How Well Do Swivels Reduce Twist?

Posted by Darrell Nicholson with Jonathan Neeves at 05:43PM - Comments: (8)

 

In the upcoming March issue of Practical Sailor, PS testers dig into anchoring accessories, among the items we look at is new stainless-steel anchor swivel from Mantus. We know the theory behind using an anchor swivel: The swivel releases any twists in the chain when an anchored boat swings through 360 degrees or more. Still, as I've addressed in previous blog posts, we question the logic of using one. Our skepticism is supported by our own experience, previous testing, and input from long-term cruisers, but we also wanted to devise a test to investigate chain twisting.

We took 30 feet of 5/16-inch chain and freely suspended it roughly horizontal between two secure points. We tensioned the chain to about 90 pounds of load. We had a swivel at both ends; the top swivel was a standard cheap swivel that allowed us to manually twist the chain. At the anchor end, we tried two different name-brand swivels, the Mantus swivel (for sizes 5/16-inch to 3/8-inch chain) and a 5/16-inch, galvanized Acco swivel.

Working from the top, we twisted the chain to find out how many twists in produced enough torque to allow the attached Mantus or Acco swivel to release the turns.

The results were surprising. The Acco galvanized swivel took eight complete twists in the chain before it started to turn, and the Mantus swivel took 6.5 turns. Given that typically skippers might be deploying three times the amount of chain we tested with, it is obvious that several more turns—possibly three times as many—would be required for the bottom swivel to make any difference.

In order to transmit torque onto the swivel, the chain will need to free of the seabed, requiring more load (about 160 pounds for 100 feet of 5/16-inch chain in 20 feet of water), and the torque required to release twists will be higher than in our simple test.

In our view, it is unlikely that the swivel will reduce anything but a large number of twists, and these twists could be removed more safely and easily by slowing down the retrieval once the anchor clears the bottom. A slower retrieval also prevents the hydrodynamic force on an unbalanced anchor that might cause it to spin. In fact, anchor spin upon retrieval with a high-speed windlass is probably the most likely cause of twist, and is often mistakenly attributed to the windlass itself. Ironically, if your anchor rotates in a beneficial direction as it comes up, the swivel might actually prevent the anchor’s rotations from untwisting the chain.

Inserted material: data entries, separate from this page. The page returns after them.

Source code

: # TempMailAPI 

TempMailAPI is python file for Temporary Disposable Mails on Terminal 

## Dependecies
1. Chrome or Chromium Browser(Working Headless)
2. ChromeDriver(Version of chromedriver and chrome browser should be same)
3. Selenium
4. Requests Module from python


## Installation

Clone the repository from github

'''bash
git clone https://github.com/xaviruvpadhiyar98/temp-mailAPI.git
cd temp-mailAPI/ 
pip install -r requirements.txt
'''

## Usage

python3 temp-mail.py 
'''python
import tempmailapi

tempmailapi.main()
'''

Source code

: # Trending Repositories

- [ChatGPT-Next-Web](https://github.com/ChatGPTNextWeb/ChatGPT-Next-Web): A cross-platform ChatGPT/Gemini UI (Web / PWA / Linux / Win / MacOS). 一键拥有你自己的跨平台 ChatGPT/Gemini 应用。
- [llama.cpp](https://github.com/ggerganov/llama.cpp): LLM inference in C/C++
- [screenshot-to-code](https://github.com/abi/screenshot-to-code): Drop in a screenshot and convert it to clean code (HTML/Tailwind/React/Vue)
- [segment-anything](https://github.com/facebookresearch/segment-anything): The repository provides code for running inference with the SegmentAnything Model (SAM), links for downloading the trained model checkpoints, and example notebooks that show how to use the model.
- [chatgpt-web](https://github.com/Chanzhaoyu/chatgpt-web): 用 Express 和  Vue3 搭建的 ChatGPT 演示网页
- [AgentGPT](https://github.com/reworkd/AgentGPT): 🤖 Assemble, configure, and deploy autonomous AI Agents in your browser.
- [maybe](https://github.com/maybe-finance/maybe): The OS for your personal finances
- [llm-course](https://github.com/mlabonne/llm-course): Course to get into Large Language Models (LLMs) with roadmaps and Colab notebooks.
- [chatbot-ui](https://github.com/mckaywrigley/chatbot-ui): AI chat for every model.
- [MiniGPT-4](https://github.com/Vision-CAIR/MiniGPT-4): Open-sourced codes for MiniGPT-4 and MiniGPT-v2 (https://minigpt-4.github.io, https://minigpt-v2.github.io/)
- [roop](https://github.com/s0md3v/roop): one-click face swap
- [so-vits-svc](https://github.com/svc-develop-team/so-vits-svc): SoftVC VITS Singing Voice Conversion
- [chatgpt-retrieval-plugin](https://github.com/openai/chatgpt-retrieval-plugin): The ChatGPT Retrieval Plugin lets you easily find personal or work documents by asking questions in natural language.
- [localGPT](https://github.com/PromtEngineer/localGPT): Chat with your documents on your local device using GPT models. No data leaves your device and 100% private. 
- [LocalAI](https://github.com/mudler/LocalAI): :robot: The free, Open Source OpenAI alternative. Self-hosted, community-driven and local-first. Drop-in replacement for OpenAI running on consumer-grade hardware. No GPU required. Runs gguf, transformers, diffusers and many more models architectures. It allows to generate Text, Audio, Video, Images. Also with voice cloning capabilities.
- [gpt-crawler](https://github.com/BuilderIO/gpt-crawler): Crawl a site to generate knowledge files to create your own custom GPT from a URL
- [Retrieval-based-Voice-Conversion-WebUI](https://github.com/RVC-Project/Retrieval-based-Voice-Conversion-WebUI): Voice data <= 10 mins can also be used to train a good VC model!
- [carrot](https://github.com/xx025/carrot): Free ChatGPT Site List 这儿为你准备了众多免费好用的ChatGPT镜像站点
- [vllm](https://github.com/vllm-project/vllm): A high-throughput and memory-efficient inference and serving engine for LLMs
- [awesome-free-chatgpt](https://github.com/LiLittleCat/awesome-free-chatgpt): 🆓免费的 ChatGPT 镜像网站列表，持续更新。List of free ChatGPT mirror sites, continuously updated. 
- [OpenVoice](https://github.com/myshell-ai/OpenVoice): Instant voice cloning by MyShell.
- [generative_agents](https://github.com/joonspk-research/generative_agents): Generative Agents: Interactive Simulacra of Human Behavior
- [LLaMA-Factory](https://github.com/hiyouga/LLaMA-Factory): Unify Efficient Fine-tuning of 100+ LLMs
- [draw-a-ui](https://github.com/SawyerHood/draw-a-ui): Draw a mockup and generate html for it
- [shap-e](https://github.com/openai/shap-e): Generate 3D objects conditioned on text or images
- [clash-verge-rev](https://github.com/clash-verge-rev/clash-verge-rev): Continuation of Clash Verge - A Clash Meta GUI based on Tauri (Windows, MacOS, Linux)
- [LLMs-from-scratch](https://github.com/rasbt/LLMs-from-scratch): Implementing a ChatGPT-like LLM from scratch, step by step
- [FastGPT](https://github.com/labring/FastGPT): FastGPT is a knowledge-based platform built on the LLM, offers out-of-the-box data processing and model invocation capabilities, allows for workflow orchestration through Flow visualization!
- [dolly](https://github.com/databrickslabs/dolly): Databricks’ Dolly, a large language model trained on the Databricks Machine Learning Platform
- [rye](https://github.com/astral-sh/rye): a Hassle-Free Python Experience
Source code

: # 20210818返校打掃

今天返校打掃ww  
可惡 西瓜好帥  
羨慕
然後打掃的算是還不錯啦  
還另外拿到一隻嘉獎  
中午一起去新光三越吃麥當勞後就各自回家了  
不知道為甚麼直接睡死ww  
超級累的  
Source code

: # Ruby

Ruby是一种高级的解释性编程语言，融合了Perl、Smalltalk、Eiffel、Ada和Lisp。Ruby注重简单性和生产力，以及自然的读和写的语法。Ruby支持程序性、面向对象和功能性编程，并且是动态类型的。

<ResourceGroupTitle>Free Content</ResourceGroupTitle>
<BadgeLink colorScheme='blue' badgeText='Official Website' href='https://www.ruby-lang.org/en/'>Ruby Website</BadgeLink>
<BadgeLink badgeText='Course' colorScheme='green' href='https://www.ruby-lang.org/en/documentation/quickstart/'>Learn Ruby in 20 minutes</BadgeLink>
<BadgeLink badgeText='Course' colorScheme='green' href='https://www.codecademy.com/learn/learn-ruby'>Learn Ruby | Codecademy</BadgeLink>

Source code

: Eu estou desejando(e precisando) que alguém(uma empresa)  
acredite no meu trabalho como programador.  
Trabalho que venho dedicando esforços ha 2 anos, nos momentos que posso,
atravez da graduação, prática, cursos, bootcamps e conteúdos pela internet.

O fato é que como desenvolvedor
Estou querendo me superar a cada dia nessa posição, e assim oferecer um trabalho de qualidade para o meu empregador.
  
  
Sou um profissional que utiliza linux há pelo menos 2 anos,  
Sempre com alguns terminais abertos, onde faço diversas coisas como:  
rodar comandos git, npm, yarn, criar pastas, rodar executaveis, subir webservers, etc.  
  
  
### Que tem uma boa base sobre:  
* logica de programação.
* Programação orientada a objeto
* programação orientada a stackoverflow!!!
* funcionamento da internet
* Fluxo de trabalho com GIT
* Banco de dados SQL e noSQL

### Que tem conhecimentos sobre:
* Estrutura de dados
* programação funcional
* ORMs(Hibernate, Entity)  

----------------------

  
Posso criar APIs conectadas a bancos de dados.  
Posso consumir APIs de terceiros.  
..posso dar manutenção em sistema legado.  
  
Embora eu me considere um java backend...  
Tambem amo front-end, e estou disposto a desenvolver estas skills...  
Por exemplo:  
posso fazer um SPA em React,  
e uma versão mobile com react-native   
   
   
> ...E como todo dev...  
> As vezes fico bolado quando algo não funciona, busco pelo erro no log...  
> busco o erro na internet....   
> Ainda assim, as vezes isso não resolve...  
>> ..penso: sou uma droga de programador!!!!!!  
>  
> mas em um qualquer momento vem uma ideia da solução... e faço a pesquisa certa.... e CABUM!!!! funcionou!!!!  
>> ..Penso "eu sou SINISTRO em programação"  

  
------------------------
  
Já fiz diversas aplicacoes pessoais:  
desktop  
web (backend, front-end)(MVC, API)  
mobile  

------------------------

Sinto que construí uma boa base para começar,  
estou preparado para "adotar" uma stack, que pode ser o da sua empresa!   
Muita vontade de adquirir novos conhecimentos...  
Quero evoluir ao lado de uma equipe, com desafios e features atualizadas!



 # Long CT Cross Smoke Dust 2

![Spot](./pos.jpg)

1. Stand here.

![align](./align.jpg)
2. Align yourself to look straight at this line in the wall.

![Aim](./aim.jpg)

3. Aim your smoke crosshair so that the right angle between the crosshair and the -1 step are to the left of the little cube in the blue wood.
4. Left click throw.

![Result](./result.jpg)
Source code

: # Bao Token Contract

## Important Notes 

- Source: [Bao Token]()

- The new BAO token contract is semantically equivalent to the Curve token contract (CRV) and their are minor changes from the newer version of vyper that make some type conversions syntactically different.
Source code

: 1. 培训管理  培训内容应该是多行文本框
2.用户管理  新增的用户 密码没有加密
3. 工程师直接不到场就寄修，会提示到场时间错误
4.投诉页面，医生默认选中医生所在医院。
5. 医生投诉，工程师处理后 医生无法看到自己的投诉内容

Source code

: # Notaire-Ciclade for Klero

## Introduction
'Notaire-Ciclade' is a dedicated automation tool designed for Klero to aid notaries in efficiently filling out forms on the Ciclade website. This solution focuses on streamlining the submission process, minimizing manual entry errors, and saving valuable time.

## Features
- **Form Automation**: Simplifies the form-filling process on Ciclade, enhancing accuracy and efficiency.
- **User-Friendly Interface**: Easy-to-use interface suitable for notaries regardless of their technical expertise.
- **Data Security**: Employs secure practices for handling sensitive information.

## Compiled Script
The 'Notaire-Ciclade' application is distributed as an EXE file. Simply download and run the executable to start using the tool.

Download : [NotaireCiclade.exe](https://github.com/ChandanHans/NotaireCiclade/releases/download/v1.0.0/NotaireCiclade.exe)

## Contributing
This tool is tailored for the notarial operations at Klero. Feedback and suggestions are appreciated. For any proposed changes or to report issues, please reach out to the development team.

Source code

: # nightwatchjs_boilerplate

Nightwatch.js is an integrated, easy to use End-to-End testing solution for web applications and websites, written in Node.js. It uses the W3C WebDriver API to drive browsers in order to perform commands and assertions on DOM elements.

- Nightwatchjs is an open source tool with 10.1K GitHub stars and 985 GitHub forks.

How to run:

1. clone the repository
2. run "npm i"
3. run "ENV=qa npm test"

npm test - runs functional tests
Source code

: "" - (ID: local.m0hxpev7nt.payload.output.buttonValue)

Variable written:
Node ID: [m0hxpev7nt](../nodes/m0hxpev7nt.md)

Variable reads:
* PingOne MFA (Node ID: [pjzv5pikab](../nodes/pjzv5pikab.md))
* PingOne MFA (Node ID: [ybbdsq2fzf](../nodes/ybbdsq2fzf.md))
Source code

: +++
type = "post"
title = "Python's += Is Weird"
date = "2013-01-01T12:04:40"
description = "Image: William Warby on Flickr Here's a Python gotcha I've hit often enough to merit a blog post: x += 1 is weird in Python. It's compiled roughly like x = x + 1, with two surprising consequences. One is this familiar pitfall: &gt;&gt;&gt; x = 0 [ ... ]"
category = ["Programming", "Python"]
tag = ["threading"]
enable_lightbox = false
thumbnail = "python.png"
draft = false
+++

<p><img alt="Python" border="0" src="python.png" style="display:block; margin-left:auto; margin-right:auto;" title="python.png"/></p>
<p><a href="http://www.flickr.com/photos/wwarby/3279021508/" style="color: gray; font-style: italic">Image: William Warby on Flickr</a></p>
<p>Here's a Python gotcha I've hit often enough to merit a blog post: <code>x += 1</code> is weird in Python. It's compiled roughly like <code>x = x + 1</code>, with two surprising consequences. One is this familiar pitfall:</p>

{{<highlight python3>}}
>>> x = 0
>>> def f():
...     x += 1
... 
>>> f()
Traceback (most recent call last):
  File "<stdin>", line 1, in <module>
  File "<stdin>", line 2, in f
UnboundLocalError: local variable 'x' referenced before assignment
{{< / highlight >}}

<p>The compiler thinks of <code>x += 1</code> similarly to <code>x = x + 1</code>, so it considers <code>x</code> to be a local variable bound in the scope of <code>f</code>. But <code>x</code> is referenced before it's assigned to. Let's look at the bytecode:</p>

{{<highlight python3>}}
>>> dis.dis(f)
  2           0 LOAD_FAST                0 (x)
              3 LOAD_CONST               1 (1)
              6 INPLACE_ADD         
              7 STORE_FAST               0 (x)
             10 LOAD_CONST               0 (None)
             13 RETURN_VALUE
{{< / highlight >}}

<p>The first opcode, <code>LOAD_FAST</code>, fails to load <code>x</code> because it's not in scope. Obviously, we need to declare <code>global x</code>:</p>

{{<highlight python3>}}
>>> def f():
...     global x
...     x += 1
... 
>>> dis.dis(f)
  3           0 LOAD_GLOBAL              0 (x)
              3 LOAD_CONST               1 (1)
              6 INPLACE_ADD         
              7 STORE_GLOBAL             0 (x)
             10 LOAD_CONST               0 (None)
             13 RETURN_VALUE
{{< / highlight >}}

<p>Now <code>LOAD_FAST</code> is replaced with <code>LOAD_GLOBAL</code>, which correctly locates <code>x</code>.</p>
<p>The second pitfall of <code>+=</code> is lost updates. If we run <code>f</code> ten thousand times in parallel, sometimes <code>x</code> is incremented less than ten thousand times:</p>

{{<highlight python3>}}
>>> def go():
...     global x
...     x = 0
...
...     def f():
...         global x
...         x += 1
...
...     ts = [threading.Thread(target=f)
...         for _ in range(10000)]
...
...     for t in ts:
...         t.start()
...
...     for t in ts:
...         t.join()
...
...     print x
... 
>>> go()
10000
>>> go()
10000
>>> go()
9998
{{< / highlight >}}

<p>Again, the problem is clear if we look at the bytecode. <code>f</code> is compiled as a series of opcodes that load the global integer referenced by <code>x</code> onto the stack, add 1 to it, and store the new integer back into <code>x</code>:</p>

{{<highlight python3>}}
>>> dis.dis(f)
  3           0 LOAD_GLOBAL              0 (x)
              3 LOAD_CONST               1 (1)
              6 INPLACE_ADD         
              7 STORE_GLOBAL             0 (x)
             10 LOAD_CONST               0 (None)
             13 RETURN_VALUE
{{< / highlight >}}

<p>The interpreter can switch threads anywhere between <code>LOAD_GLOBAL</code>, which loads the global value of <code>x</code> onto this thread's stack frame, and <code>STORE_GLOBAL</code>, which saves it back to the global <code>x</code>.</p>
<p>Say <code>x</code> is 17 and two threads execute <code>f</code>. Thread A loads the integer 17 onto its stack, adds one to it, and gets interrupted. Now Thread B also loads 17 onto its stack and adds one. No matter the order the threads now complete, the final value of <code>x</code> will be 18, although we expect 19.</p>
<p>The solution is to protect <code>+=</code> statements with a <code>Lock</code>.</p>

If your anchor chain is twisted to the point that it is forming hockles or causing it to jump from the windlass, you will want to deploy all the chain, untwist it manually, and load it back into the locker. You can do this ashore (and mark your chain lengths at the same time, if needed), but it is often easier in deep water.

Unless you are retrieving the anchor so fast that it spins like a whirl-a-gig, or the tide and wind is spinning you around like a barber pole, you should not have to untangle it again for months or more. 

 

Jonathan Neeves
Jonathan Neeves

Even under light loads, and no friction from the bottom, it took several rotations of chain before the bottom swivel began to turn in our test.

Comments (8)

I purchased a Mantus swivel this fall for several design reasons but the main purpose was to help in retrieval.
My previous anchor was a Manson Supreme that insisted on arriving at the roller backwords. Turning it with a boat hook was pretty difficult even with the Kong swivel.
I have since upgraded our anchor to a 66# Sarca Excel that doesn't have a hoop. I tried using a swivel but it also proved difficult to turn a heavier anchor that continued to come up backwards. Then I saw the design of the Mantus swivel. It's designed to be safety wired. It has a larger rotating surface so if the anchor isn't already in position to retrieve it very easy to adjust. I've not seen my chain twisted from anchoring in opposing wind-current situations but this swivel has worked for anchor retrieval.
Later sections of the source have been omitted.